Por alguma razão, ou várias, o Dia Internacional da Mulher foi comemorado no mundo com uma dosagem especial de militância. Se houver um motivo que possa explicar a multiplicidade de manifestações em grandes cidades globais, este terá sido a vitória de Donald Trump nas eleições americanas, depois de uma campanha nunca vista, em que ele desfiou um longo repertório de machismo, misoginia e sexismo. Semeou revolta e veio a reação.

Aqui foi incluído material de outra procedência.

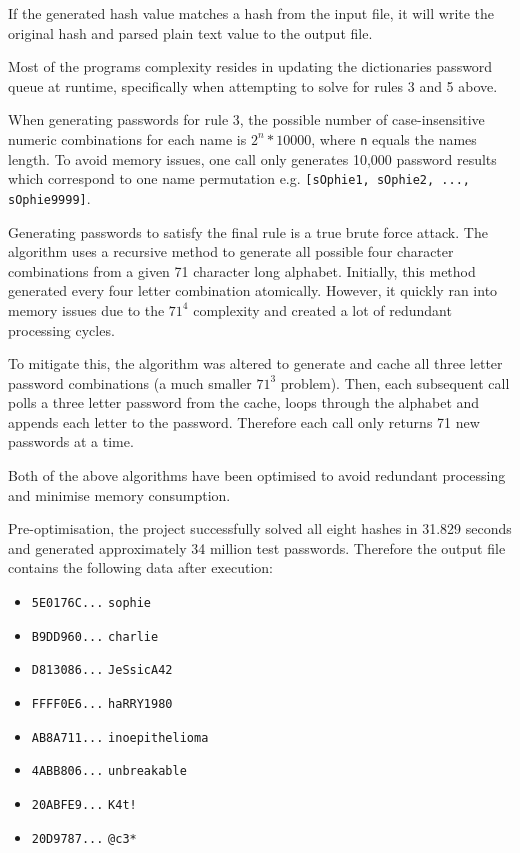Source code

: \documentclass[journal,comsoc]{IEEEtran}
\begin{document}
	If the generated hash value matches a hash from the input file, it will write the original hash and parsed plain text value to the output file.
	
	Most of the programs complexity resides in updating the dictionaries password queue at runtime, specifically when attempting to solve for rules 3 and 5 above. 
	
	When generating passwords for rule 3, the possible number of case-insensitive numeric combinations for each name is \texttt{$2^{n}*10000$}, where \texttt{n} equals the names length. To avoid memory issues, one call only generates 10,000 password results which correspond to one name permutation e.g. \texttt{[sOphie1, sOphie2, ..., sOphie9999]}.
	
	Generating passwords to satisfy the final rule is a true brute force attack. The algorithm uses a recursive method to generate all possible four character combinations from a given 71 character long alphabet. Initially, this method generated every four letter combination atomically. However, it quickly ran into memory issues due to the \texttt{$71^{4}$} complexity and created a lot of redundant processing cycles. 
	
	To mitigate this, the algorithm was altered to generate and cache all three letter password combinations (a much smaller \texttt{$71^{3}$} problem). Then, each subsequent call polls a three letter password from the cache, loops through the alphabet and appends each letter to the password. Therefore each call only returns 71 new passwords at a time.
	
	Both of the above algorithms have been optimised to avoid redundant processing and minimise memory consumption.	
	
	Pre-optimisation, the project successfully solved all eight hashes in 31.829 seconds and generated approximately 34 million test passwords. Therefore the output file contains the following data after execution:
	
	\begin{itemize}
		\item \texttt{5E0176C...} \texttt{sophie}
		\item \texttt{B9DD960...} \texttt{charlie}
		\item \texttt{D813086...} \texttt{JeSsicA42}
		\item \texttt{FFFF0E6...} \texttt{haRRY1980}
		\item \texttt{AB8A711...} \texttt{inoepithelioma}
		\item \texttt{4ABB806...} \texttt{unbreakable}
		\item \texttt{20ABFE9...} \texttt{K4t!}
		\item \texttt{20D9787...} \texttt{@c3*}
	\end{itemize}
\end{document}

No Brasil, a data serviu para que fossem relembradas características de uma sociedade marcada não apenas por disparidades de renda e de qualidade de vida, mas entre gêneros. O país urbanizou-se em alta velocidade, a partir da segunda metade do século passado, enquanto acelerava a industrialização. Mas não se exorcizaram, como seria saudável, preconceitos e barreiras na sociedade contra a mulher — no mercado de trabalho, na universidade, na divisão de tarefas familiares.
O direito ao voto feminino foi conquistado no Brasil em 1932, 12 anos depois de nos EUA. A solidez e continuidade da democracia americana ajudam na participação de todo cidadão, independentemente de gênero. Já os surtos de autoritarismo no Brasil prejudicaram todos. Porém, mais a mulher, neste aspecto, porque esses regimes atravancaram em certa medida o processo de avanço nos costumes. O fato de o Brasil ter sido governado por uma mulher se deveu mais a uma particularidade da conjuntura política — haver um líder, Lula, capaz de eleger qualquer um como sucessor. Dilma foi um ponto fora da curva.
Cresce, porém, a consciência da necessidade da abertura de novos espaços para as mulheres, mais da metade dos brasileiros, e de sua defesa, elas que são vítimas de inominável violência. Num carnaval especialmente violento, mulheres foram alvo especial de agressões: houve, segundo a PM, uma ocorrência a cada quatro minutos; 1.160 registros de ataques físicos, e 160, sexuais. Numa relação de 83 países, o Brasil é o quinto com a mais alta taxa de homicídios de mulheres (4,8 por cada grupo de 100 mil). Os indicadores são preocupantes. Há, no entanto, frentes em que direitos das mulheres têm sido fortalecidos. Um improvável terreno em que isso acontece é o Supremo Tribunal Federal, presidido desde o fim do ano passado pela ministra Cármen Lúcia, e que tem a companhia na Corte de Rosa Weber. O STF tem sido sensível à situação da mulher em momentos de extrema dificuldade: ao permitir, por exemplo, o aborto de feto anencefálico (que nasce sem cérebro), uma postura avançada que deve se repetir em julgamentos de casos semelhantes.
Resta, porém, a grande barreira existente no Congresso e suas bancadas conservadoras, a fim de que se abram novos espaços institucionais para a mulher. O começo de todo progresso, no entanto, e não só nesta questão de gêneros, passa por uma urgente melhoria do ensino básico, para permitir que meninas e meninos consigam emancipar-se por meio da qualificação.